新着ニュース


ジュリアン・レノンの声明が12月7日に発表された


ジョンのいちばん上の息子でミュージシャンのジュリアン(37歳)が7日木曜日、父親の20回目の命日を前に声明を発表。これまで「すでに父およびビートルズのことに関してはすべて語り尽くした」と話していたジュリアンだが、今回20年という区切りの年に際して、父ジョンとの日々、義理の母にあたるヨーコとの関係など洗いざらい告白している。

ジュリアンはジョンの最初の結婚相手であるシンシア・パウウェル(現)との間に1963年誕生した。今回の声明のなかでシンシアとの離婚後、ヨーコと再婚し自分たちをかえりみることのなかった父親を「魂を抜かれた操り人形」と評したジュリアンだが、彼とヨーコが長い間犬猿の仲であることは周知の事実で、最近になってもジョンの遺産をめぐり衝突を繰り返している。

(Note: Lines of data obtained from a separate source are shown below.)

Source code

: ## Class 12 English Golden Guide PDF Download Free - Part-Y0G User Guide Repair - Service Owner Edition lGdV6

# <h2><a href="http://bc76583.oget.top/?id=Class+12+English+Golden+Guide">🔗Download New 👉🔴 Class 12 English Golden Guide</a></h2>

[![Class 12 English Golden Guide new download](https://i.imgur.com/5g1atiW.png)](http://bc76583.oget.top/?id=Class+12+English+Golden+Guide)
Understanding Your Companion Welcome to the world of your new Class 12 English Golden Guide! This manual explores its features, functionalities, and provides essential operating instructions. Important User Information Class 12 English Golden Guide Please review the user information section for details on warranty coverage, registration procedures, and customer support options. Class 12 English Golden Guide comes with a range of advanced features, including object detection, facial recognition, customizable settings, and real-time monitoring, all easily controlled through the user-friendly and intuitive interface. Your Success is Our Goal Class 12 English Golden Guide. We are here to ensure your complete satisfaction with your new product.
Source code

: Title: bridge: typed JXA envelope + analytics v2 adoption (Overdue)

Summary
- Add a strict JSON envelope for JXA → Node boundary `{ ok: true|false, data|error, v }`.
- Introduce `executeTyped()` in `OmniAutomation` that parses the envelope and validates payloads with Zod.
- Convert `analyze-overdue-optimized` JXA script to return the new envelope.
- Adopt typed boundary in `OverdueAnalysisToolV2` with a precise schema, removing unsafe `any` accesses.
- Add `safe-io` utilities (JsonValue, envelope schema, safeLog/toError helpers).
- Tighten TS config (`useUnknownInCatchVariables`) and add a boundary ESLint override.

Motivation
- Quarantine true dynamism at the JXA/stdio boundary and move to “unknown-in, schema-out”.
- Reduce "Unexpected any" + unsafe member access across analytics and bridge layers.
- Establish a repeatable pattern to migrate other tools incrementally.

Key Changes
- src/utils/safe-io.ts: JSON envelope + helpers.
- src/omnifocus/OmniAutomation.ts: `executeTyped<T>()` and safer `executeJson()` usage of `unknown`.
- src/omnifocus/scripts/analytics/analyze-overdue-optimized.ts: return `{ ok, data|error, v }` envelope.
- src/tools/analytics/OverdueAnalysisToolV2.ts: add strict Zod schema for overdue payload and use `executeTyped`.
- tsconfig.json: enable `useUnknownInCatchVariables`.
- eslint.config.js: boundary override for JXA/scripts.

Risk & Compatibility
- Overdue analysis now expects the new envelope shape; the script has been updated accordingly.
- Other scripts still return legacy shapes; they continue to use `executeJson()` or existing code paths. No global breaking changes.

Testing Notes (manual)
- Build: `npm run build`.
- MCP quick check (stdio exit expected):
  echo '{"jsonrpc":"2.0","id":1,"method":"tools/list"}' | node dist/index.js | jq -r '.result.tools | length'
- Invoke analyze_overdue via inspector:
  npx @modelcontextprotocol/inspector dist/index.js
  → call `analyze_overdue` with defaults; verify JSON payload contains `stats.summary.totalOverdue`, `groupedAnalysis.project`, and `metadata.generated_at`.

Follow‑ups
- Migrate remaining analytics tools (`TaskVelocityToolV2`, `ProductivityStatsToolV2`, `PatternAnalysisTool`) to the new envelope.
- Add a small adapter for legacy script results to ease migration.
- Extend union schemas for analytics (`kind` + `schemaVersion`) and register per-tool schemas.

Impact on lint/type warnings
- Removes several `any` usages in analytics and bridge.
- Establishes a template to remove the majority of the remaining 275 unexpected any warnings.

ジュリアンは99年にアルバム“PHOTOGRAPH SMILE”を発表して以来、音楽シーンから遠のいているが、今後も活動を続けていくとのこと。

以下がジュリアンの声明文―
「この20回目の命日に際して、たくさんの人たちから、ビートルズや父のことに関する電話やメールが僕のもとに届きました。確かに彼らの存在は僕自身の音楽人生に多大なる影響を与えてくれました。しかしそれ以外のことを語るのは今後いっさいやめにしようと、2000年を迎えた今年の元旦以降、心に決めてきたのです。なにもかもすべて語り尽くされた感がありますし、そこに今さら僕が言うことなど何もないと思ったからです。人は、僕のことをずっとまるで「ビートルズの生き字引」のような見方をしてきましたが、正直僕はそんなんではありませんし。

僕ジョン・チャールズ・ジュリアン・レノンは1963年4月8日に生れました。しかし実の父であるジョン・レノンといっしょに生活したのは、生れてからほんの数年の間だけなのです。その後は彼が死ぬまでに、数えるほどしか会ったことがありません。正直悲しいことに、父であるその人のことを僕はほとんど何も知らないわけです。彼の残した作品、そして彼が3人の友人ポール、ジョージ、リンゴとともに残した足跡はどれもすばらしく偉大なものであると思います。しかしどの作品も僕にとって実の父親の姿や生活、そして感情を知り得る鍵にはならないのです。

人生とは生きているだけですでに大変なものです。しかもそこに自分の居場所を見つけ出そうとすれば、それはさらにハードなものになります。特に自分の存在が認められていないような人にとってはなおさらです。
自分以外の人間の人生を常に当てはめられ、持ち得るはずのない答えを求められてきた者にとって、自分の存在や人格を明確にすることがどれだけ大変か・・・。僕はジョン・レノンではないのです。彼が生きてきた人生と僕が生きてきた、そしてこれから生きていく人生はまったく別のものです。
にも関わらず、いまだに多くの人がその答えを僕のなかに見つけようとする。真実は常にそのものの中にあるもので、存在しないものの答えをそれ以外のところに求めようとしても、それは無駄なことなのです。何かに気付くことはあっても、触れることができなければ知ることもできないものなのです。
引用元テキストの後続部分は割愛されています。